One possible cause of VF in a healthy person is a blow to the chest which happens to occur at just the wrong time in the heart’s electrical cycle. This is called Commotio Cordis. It tends to be more common in younger males, possibly because their chests are less muscular and a blow is more easily transmitted to the heart. It has been seen in lacrosse or hockey players getting a stick in the chest and baseball players struck in the chest by a ball. This could have caused Damar's collapse.

Another cause is a cardiomyopathy, an abnormality, often congenital, of the heart muscle. If this is very localized, the athlete may be able to perform at a high level but still be prone to VF.

A specific form of cardiomyopathy, that may have been the cause of Reggie Lewis’ sudden death, is hypertrophic cardiomyopathy: the heart is too thick and during exertion there may be severe obstruction of blood flow out of the left ventricle.

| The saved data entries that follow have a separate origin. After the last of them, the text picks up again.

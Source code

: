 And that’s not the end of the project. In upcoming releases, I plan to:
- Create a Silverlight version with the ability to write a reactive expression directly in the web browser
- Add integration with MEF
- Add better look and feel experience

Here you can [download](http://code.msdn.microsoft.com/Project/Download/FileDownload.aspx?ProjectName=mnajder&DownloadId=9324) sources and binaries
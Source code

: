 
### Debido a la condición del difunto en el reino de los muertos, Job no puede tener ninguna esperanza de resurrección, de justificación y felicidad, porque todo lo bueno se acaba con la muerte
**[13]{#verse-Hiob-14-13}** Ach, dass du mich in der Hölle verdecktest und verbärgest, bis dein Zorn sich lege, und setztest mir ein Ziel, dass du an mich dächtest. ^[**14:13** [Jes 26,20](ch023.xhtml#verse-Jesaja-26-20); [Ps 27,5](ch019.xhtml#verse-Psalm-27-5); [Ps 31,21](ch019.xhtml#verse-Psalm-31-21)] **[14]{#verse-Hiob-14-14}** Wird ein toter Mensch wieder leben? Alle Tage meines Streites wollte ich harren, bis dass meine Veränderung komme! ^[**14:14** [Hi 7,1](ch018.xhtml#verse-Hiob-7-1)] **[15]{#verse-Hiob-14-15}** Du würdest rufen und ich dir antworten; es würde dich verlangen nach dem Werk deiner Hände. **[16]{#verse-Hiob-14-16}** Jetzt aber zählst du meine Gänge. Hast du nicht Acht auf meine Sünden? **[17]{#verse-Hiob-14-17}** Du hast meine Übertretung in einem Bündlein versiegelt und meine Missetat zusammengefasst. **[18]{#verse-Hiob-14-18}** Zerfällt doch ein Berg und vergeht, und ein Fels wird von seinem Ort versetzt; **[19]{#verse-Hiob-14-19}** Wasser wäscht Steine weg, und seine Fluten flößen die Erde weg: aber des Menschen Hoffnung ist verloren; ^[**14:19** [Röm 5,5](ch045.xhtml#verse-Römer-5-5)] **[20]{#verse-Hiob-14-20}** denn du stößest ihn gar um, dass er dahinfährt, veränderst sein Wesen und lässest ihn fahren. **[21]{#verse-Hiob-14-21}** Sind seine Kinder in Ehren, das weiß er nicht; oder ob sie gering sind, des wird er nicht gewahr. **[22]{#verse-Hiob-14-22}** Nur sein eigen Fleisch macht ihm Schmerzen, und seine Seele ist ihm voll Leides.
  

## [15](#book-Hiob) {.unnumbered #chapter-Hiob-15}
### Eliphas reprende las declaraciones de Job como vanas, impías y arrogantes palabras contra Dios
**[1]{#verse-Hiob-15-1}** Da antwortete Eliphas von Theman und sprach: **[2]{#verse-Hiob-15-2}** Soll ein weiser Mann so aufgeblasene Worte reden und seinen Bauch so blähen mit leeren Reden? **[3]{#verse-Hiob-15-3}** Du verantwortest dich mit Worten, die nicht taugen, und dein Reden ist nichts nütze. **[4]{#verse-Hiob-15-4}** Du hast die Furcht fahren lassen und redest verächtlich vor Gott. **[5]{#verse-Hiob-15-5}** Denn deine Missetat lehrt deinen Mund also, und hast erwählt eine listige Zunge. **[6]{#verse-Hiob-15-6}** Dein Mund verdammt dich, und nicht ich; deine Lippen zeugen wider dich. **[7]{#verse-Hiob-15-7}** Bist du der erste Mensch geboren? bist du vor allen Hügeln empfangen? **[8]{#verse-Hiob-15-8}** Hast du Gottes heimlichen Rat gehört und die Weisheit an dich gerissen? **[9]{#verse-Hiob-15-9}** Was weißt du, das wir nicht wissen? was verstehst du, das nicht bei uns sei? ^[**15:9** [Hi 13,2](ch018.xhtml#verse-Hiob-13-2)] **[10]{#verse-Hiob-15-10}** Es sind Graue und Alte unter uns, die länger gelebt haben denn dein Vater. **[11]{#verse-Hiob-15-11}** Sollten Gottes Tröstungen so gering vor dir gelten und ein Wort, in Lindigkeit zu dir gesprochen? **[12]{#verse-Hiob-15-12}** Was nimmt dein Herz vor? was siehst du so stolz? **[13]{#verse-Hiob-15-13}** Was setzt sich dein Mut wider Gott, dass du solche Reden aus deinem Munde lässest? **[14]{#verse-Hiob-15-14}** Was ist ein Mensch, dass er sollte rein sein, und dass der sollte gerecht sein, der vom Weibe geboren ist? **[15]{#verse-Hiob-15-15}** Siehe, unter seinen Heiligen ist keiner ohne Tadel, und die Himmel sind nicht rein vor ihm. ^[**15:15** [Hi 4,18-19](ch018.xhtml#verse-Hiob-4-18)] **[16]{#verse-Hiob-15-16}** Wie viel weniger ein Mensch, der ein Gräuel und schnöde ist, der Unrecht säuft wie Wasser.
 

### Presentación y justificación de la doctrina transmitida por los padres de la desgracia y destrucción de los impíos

The good news is that Damar appears to have been successfully resuscitated and with luck will come out of this tragedy with minimal damage. If so, he will owe his life to the prompt recognition of what had happened, prompt administration of CPR and prompt use of an AED: automatic external defibrillator. This last is a device that allows the general public to give a life-saving electric shock to stop VF without having to wait for medical personnel to arrive on the scene.

Time is critical: the brain suffers irreversible damage if resuscitation is delayed, even if heart function can be restored.

Learn CPR. If you have any influence, see that any place where groups gather has an AED and personnel trained in its use.